Councilmembers took up a package of bills Wednesday designed to speed up responses by the city for tenants searching for affordable housing through the program, known as City Fighting Homelessness and Eviction Prevention Supplement, or CityFHEPS. It operates similarly to the federal Section 8 program, but uses city dollars to subsidize rents for low-income tenants.

Councilmember Diana Ayala, who chairs the general welfare committee that held Wednesday's hearing, said CityFHEPS “can be plagued with administrative issues, delays and complications, such as source-of-income discrimination, that make the voucher difficult to access and use.”

City data shows more than 60,000 households rely on CityFHEPS to help pay their rent each month, making it one of the largest rental subsidy programs in the country as the program has significantly grown in recent years. But city leaders say 10,000 families are still languishing in shelters despite being accepted into the program, due to long wait times and bureaucratic hurdles.

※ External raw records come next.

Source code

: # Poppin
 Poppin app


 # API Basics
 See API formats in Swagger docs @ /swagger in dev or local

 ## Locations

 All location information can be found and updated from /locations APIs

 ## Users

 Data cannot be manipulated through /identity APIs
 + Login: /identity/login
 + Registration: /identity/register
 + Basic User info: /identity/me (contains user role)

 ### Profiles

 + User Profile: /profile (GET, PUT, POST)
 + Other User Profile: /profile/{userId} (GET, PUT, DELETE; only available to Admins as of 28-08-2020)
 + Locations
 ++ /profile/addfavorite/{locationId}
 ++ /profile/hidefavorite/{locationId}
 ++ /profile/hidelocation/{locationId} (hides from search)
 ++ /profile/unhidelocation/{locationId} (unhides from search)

Councilmember Gale Brewer introduced legislation requiring the city’s social services agency respond to CityFHEPS applicants within 15 days of receiving an application. Another of her bills under consideration would require the agency to submit data on the average time it takes participants to find housing after receiving a voucher. Brewer said this could expose any problematic patterns and “hold the city more accountable.”

A third Brewer bill would streamline inspections for potential apartments, allowing swift repairs for minor issues. It's meant to avoid habitable apartments sitting vacant because of red tape.

“No one should spend years in shelter or lose an apartment because of unnecessary inspections or stalled paperwork," Brewer said in a statement. "These delays are unconscionable and entirely fixable. ... These reforms don’t replace the need for more affordable housing — but they ensure the vouchers we already have actually work."

Officials in Mayor Eric Adams' administration acknowledged the lags in the program, but questioned the feasibility of some of the Council’s proposals.

Reesa Henderson, a top housing officer for the Department of Social Services, testified the agency "agrees with the spirit" of the inspections bill, but as with the data bill "would like to have further discussions" with the Council about it.

She said many factors go into reviewing CityFHEPS applications, and noted the agency's average response time is currently 23 days from completed application to decision, compared to the proposed 15.

Mayor-elect Zohran Mamdani, who will take office next month, has repeatedly cited affordable housing as a major tenet of his platform. His campaign did not immediately respond to requests for comment about the legislation.